My child has ADHD. Do they need an IEP or a 504 plan?
ADHD can qualify a child under the Other Health Impairment (OHI) category for an IEP, or support a 504 plan if the child does not need specialized instruction. The question is what is happening academically. If ADHD is affecting reading, writing, executive function, or behavior significantly, request an IEP evaluation. If the child is performing close to grade level and accommodations are working, a 504 may be enough. Watch the data.
Can a child have both a 504 plan and an IEP?
No. A child with an IEP is covered under IDEA, which supersedes Section 504. Any accommodations a 504 would provide should already be in the IEP. If a school is suggesting both documents, ask what each one contains. It is almost certainly unnecessary and adds confusion without adding services.
The school evaluated my child and said they don't qualify for a 504. What now?

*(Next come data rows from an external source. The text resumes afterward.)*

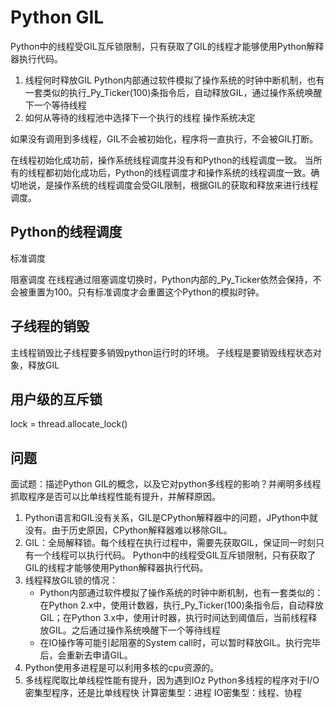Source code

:
# Python GIL

Python中的线程受GIL互斥锁限制，只有获取了GIL的线程才能够使用Python解释器执行代码。

1. 线程何时释放GIL
Python内部通过软件模拟了操作系统的时钟中断机制，也有一套类似的执行_Py_Ticker(100)条指令后，自动释放GIL，通过操作系统唤醒下一个等待线程
3. 如何从等待的线程池中选择下一个执行的线程
操作系统决定

如果没有调用到多线程，GIL不会被初始化，程序将一直执行，不会被GIL打断。

在线程初始化成功前，操作系统线程调度并没有和Python的线程调度一致。
当所有的线程都初始化成功后，Python的线程调度才和操作系统的线程调度一致。确切地说，是操作系统的线程调度会受GIL限制，根据GIL的获取和释放来进行线程调度。

## Python的线程调度
标准调度

阻塞调度
在线程通过阻塞调度切换时，Python内部的_Py_Ticker依然会保持，不会被重置为100。只有标准调度才会重置这个Python的模拟时钟。

## 子线程的销毁
主线程销毁比子线程要多销毁python运行时的环境。
子线程是要销毁线程状态对象，释放GIL

##  用户级的互斥锁
lock = thread.allocate_lock()

## 问题
面试题：描述Python GIL的概念，以及它对python多线程的影响？并阐明多线程抓取程序是否可以比单线程性能有提升，并解释原因。
1. Python语言和GIL没有关系，GIL是CPython解释器中的问题，JPython中就没有。由于历史原因，CPython解释器难以移除GIL。
2. GIL：全局解释锁。每个线程在执行过程中，需要先获取GIL，保证同一时刻只有一个线程可以执行代码。
Python中的线程受GIL互斥锁限制，只有获取了GIL的线程才能够使用Python解释器执行代码。
3. 线程释放GIL锁的情况：
    - Python内部通过软件模拟了操作系统的时钟中断机制，也有一套类似的：在Python 2.x中，使用计数器，执行_Py_Ticker(100)条指令后，自动释放GIL；在Python 3.x中，使用计时器，执行时间达到阈值后，当前线程释放GIL。之后通过操作系统唤醒下一个等待线程
    - 在IO操作等可能引起阻塞的System call时，可以暂时释放GIL。执行完毕后，会重新去申请GIL。
 4. Python使用多进程是可以利用多核的cpu资源的。
 5. 多线程爬取比单线程性能有提升，因为遇到IOz
Python多线程的程序对于I/O密集型程序，还是比单线程快
计算密集型：进程
IO密集型：线程、协程

<!--stackedit_data:
eyJoaXN0b3J5IjpbMTU0OTg0NjgwNCwxMjg0OTE2NDMzLC0xMz
Q3NTk5MDEzLC05MzM1MDIyOTEsMTY2NDM2NjE3NCw5MzAwMjk2
MzksLTEzNzA1NjcwNzEsLTE3NjYxNDk3MDksLTczMzM1NTQxOV
19
-->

Get the denial in writing. A verbal "we don't think your child qualifies" is not an official decision. Once you have something in writing, you have three options: get a private evaluation that documents the disability's impact more thoroughly, file a complaint with the Office for Civil Rights if the school is misapplying the eligibility standard, or request an IEP evaluation in parallel. A 504 denial does not close the IEP path.
Does a 504 plan transfer when we move to a different state?
504 plans are school-level documents. The new school is not required to honor the old one. They should conduct their own review. IEPs transfer more reliably: the receiving school must provide comparable services while completing their own eligibility determination. When you move, bring all documentation and follow up with the new school in writing within the first two weeks.
The school wants to move my child from an IEP to a 504. Should I agree?
Do not agree at the meeting. Request a reevaluation first, then review the progress data. Ask specifically what services your child would lose under a 504 and what needs those services are addressing. A 504 cannot provide speech therapy, occupational therapy, specialized reading instruction, or behavior support. If your child still needs any of those, this change is not appropriate yet.
What's the difference between a 504 plan and an informal accommodation?
An informal accommodation is something a teacher does because they want to help. It is not documented. It is not legally required. It disappears when the teacher leaves or the class ends. A 504 plan is a legal document that every teacher at every grade level is required to follow. If your child's accommodations are not in writing, they are not protected.